Saved entries:
════════════════════
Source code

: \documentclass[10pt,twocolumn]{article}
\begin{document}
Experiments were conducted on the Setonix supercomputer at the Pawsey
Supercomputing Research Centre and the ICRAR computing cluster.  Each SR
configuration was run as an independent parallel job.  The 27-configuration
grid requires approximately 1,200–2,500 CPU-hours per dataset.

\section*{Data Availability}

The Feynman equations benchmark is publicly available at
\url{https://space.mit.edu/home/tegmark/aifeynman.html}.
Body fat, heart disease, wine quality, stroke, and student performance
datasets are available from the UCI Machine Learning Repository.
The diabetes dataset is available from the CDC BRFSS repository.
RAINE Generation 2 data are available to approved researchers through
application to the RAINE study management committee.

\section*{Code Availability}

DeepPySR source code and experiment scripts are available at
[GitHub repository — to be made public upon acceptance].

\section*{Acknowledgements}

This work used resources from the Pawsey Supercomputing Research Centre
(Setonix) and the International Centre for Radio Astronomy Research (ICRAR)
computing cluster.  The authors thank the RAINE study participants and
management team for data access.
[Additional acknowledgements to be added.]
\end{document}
════════════════════
▸ What you are asked to do: Reproduce the entries in full, exactly as written.

▸ Solution for this problem:
Source code

: \documentclass[10pt,twocolumn]{article}
\begin{document}
Experiments were conducted on the Setonix supercomputer at the Pawsey
Supercomputing Research Centre and the ICRAR computing cluster.  Each SR
configuration was run as an independent parallel job.  The 27-configuration
grid requires approximately 1,200–2,500 CPU-hours per dataset.

\section*{Data Availability}

The Feynman equations benchmark is publicly available at
\url{https://space.mit.edu/home/tegmark/aifeynman.html}.
Body fat, heart disease, wine quality, stroke, and student performance
datasets are available from the UCI Machine Learning Repository.
The diabetes dataset is available from the CDC BRFSS repository.
RAINE Generation 2 data are available to approved researchers through
application to the RAINE study management committee.

\section*{Code Availability}

DeepPySR source code and experiment scripts are available at
[GitHub repository — to be made public upon acceptance].

\section*{Acknowledgements}

This work used resources from the Pawsey Supercomputing Research Centre
(Setonix) and the International Centre for Radio Astronomy Research (ICRAR)
computing cluster.  The authors thank the RAINE study participants and
management team for data access.
[Additional acknowledgements to be added.]
\end{document}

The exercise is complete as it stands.